About Resolver Systems
Resolver Systems is a two year-old start-up based on the outskirts of London's financial district. Our first product, Resolver One, is a desktop and web-accessible spreadsheet aimed primarily at the financial services market. It is written entirely in IronPython, and directly exposes end-users to Python, both as expressions in cell formulae, and as an embedded scripting language which provides programmatic access to spreadsheet content.
Resolver One launched in Spring of 2008, by which time the team had grown to fourteen people, and the codebase to 40k lines of product and 140k lines of tests.
Why IronPython?
From the outset, it was clear that it would be good to use an existing language as our embedded scripting language, rather than inventing one. A dynamic language would confer appropriate type semantics on the spreadsheet formulae. It would be advantageous if this same language could also be used for development of the Resolver One application itself. There was also a requirement for .NET interoperability, so that both our own development team and our users could invoke existing .NET libraries, especially the powerful Graphical User Interface (GUI) components in the System.Windows.Forms module of the .NET class libraries themselves.

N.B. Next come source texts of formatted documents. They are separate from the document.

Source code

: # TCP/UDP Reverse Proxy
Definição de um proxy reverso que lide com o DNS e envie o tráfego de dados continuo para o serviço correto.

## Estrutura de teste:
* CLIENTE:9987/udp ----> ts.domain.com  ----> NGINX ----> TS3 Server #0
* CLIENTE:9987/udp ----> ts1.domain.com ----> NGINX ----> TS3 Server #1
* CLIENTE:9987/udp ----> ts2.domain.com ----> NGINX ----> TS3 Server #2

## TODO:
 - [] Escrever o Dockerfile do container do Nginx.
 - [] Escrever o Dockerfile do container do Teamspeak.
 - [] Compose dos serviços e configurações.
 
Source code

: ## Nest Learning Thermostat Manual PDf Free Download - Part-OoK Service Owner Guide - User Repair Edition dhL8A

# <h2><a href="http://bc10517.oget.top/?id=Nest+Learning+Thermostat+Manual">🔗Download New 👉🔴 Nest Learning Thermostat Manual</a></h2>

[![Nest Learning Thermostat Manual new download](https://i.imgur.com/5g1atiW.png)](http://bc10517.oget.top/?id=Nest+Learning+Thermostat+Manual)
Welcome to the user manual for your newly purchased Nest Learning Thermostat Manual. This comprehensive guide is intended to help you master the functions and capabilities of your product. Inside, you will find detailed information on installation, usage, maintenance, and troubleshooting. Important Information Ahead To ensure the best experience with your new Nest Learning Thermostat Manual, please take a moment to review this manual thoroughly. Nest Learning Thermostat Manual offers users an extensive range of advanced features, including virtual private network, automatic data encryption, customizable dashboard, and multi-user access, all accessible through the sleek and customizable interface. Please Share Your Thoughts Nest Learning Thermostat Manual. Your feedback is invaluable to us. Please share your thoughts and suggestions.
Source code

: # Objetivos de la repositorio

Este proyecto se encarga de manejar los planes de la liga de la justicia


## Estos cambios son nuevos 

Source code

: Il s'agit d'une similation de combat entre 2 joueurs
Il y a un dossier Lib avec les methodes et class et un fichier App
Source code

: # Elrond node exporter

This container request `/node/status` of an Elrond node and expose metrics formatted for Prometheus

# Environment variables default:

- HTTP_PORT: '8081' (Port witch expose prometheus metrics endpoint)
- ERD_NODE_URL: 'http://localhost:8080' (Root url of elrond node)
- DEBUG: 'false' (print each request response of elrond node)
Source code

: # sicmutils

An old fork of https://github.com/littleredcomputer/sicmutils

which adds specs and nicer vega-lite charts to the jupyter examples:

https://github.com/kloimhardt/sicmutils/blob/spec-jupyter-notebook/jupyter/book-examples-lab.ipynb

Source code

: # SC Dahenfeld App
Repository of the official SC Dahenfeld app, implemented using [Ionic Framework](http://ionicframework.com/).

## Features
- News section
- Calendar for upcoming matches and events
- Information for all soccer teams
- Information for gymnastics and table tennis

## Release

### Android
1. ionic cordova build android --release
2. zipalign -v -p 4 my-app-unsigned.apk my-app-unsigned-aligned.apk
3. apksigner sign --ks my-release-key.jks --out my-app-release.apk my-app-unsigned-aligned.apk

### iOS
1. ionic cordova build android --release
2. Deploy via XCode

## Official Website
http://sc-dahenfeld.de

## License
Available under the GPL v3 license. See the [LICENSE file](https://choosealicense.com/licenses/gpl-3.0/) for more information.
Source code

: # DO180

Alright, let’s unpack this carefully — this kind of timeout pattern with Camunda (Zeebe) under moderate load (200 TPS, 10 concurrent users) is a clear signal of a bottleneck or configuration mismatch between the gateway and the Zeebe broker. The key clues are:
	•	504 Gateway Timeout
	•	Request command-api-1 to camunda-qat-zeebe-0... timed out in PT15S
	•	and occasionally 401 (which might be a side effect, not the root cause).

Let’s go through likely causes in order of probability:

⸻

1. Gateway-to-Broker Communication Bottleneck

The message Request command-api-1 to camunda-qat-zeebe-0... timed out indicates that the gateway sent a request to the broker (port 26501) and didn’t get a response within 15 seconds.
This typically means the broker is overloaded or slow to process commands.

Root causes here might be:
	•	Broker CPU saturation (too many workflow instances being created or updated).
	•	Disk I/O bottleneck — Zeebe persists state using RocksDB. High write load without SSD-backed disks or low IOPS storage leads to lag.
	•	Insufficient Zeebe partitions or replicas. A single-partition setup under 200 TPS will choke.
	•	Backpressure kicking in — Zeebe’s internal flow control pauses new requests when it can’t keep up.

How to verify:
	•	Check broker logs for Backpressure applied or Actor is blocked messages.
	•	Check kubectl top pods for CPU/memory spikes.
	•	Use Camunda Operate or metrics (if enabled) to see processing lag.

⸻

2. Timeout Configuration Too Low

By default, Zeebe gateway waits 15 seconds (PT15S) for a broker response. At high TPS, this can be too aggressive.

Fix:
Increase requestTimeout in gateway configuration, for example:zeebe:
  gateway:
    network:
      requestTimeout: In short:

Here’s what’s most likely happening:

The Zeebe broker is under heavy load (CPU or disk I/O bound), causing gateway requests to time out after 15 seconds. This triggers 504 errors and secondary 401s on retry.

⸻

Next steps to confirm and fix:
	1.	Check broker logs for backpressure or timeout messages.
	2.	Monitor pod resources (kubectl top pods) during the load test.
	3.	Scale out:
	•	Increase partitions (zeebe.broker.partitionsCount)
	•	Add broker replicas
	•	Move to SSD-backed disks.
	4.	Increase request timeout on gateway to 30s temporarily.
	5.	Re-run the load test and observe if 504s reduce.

Python was regarded fondly by our founders, but could not directly fulfil the requirement for .NET interoperability. Python for .NET was considered, allowing Python developers to call .NET assemblies, but in the end this lost out to IronPython, a reimplementation of Python as a .NET language, which runs directly on the Common Language Runtime (CLR). At the time, IronPython felt like a somewhat risky proposition. At v0.7 it was still relatively young, and had an extremely low profile. The acquisition of IronPython by Microsoft also raised uncertainties about the project's future, should it be deemed contrary to Microsoft's strategy.
However, our initial experiments with IronPython went well. It turned out to be trivially easy to create a GUI using the excellent design tool in Visual Studio, then inherit from these classes in Python code and implement all behaviour in Python, in the Integrated Development Environment (IDE) of one's choice. (Developers choose their own IDE, so we sport an entertaining diversity of them, currently: Eclipse, Vi, Emacs, Wing, Komodo and the lightweight but surprisingly useful Textpad.)
For example, IronPython code can easily display a .NET Form, using:
# Add a reference to the required .NET assembly # This only need be done once per application import clr clr.AddReference("System.Windows.Forms") # Then import symbols from the assembly, as if from a Python module from System.Windows.Forms import Application, Form # Then use the imported symbols as though they were native Python types form = Form() form.Text = "Hello World" Application.Run(form)
Which displays this fully-functional Windows application:
Over time, other strengths of IronPython have become apparent. Using the .NET threading model means that applications are able to overcome CPython's global interpreter lock. Resolver One uses this to run background recalculation threads on different cores, to remain responsive during lengthy calculations.
Meanwhile, the concerns about the IronPython project have diminished. The viability and visibility of IronPython has gone from strength to strength. Today, with dynamic languages getting ever more attention, IronPython forms the flagship language for Microsoft's recent Dynamic Language Runtime (DLR), upon which future versions of Visual Basic will be based, and a healthy future seems assured.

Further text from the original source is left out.